Below are the entries; return every line among them that holds the word "steps".

Saved data entries:
------

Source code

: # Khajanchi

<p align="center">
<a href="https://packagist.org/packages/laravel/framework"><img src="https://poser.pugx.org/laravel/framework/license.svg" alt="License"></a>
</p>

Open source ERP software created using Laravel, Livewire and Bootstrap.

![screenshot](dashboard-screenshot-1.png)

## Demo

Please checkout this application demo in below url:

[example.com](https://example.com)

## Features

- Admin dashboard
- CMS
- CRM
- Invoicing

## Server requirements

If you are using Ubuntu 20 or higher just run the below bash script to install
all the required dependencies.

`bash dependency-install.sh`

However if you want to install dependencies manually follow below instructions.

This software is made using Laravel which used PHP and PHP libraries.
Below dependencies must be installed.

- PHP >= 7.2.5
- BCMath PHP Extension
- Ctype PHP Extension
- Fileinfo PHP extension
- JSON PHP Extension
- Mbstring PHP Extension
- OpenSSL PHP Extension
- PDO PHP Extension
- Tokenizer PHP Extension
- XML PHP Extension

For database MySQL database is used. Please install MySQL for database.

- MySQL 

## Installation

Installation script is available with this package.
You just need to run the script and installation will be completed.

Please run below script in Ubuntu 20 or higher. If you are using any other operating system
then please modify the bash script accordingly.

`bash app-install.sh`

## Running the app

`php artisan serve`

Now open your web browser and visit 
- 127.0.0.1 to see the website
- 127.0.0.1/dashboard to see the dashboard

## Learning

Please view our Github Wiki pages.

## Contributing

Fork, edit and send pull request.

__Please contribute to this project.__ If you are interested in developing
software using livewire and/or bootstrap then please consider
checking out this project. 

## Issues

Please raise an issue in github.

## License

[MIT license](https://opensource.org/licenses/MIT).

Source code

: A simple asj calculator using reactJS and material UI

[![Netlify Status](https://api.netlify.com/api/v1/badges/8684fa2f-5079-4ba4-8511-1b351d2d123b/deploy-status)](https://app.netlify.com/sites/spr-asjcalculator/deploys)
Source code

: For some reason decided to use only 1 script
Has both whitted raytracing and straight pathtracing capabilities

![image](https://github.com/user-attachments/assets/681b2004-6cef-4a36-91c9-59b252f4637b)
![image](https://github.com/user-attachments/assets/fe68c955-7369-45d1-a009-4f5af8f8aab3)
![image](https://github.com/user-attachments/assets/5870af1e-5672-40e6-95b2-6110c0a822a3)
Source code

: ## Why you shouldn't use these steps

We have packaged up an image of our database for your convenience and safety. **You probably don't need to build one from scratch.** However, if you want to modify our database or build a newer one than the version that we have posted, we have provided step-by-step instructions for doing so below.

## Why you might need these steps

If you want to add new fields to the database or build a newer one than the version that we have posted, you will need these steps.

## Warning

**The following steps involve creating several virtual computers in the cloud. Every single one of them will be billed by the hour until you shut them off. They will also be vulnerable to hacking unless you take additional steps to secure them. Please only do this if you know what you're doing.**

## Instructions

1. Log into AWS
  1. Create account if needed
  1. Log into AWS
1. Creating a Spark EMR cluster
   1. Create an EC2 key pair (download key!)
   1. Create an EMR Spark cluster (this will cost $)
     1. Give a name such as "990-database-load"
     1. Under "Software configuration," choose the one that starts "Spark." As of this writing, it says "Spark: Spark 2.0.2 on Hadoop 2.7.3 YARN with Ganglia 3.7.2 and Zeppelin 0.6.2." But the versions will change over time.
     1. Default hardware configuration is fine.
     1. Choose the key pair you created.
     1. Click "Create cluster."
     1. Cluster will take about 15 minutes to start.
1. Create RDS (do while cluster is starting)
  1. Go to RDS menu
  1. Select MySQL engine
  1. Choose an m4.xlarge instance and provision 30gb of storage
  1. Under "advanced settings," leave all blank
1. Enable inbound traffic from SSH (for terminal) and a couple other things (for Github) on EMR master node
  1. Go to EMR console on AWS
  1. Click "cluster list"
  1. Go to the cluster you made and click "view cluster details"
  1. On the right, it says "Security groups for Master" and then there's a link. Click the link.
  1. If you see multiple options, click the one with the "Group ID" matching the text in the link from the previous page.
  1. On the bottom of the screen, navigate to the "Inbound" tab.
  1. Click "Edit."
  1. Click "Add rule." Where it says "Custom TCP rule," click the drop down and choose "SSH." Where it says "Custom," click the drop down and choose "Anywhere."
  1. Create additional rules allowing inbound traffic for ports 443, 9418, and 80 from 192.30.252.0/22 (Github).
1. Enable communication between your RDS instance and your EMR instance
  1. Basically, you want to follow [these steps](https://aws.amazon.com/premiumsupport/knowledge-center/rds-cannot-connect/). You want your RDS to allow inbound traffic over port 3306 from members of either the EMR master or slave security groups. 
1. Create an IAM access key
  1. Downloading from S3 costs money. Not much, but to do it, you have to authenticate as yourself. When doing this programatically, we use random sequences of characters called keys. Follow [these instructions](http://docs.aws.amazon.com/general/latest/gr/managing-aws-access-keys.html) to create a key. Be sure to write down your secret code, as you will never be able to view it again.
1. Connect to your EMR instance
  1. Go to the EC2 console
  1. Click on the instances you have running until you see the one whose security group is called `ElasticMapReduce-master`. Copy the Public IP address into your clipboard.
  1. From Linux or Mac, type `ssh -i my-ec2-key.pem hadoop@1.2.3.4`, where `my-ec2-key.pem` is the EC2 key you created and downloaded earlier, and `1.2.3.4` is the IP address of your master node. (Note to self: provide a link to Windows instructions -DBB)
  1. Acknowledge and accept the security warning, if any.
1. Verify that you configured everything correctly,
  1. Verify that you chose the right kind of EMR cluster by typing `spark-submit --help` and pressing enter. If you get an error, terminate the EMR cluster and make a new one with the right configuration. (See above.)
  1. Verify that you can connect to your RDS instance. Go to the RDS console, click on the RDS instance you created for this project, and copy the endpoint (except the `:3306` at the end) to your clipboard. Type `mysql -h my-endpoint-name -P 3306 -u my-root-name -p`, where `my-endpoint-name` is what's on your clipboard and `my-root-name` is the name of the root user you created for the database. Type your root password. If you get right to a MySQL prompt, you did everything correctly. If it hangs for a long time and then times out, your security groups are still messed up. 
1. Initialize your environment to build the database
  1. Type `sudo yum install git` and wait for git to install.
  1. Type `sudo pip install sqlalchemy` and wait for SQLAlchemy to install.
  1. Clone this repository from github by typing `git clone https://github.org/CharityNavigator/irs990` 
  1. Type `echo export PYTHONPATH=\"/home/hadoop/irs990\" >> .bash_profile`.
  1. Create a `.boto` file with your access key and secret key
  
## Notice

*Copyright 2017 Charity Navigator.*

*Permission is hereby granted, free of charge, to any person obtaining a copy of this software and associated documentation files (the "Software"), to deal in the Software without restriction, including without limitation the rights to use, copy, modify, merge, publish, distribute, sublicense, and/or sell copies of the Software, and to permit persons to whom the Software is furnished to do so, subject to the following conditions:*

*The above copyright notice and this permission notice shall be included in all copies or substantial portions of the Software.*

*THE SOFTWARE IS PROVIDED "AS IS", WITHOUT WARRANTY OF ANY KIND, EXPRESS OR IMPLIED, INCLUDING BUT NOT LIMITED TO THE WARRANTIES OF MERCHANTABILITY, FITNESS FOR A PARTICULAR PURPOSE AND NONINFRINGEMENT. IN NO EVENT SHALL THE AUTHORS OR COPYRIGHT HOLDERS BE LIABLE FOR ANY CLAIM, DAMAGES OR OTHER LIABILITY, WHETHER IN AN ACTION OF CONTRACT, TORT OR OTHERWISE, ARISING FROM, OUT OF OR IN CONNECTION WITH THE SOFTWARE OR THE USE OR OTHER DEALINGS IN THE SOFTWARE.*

------

EXPECTED ANSWER:
: ## Why you shouldn't use these steps
## Why you might need these steps
If you want to add new fields to the database or build a newer one than the version that we have posted, you will need these steps.
**The following steps involve creating several virtual computers in the cloud. Every single one of them will be billed by the hour until you shut them off. They will also be vulnerable to hacking unless you take additional steps to secure them. Please only do this if you know what you're doing.**
  1. Basically, you want to follow [these steps](https://aws.amazon.com/premiumsupport/knowledge-center/rds-cannot-connect/). You want your RDS to allow inbound traffic over port 3306 from members of either the EMR master or slave security groups. 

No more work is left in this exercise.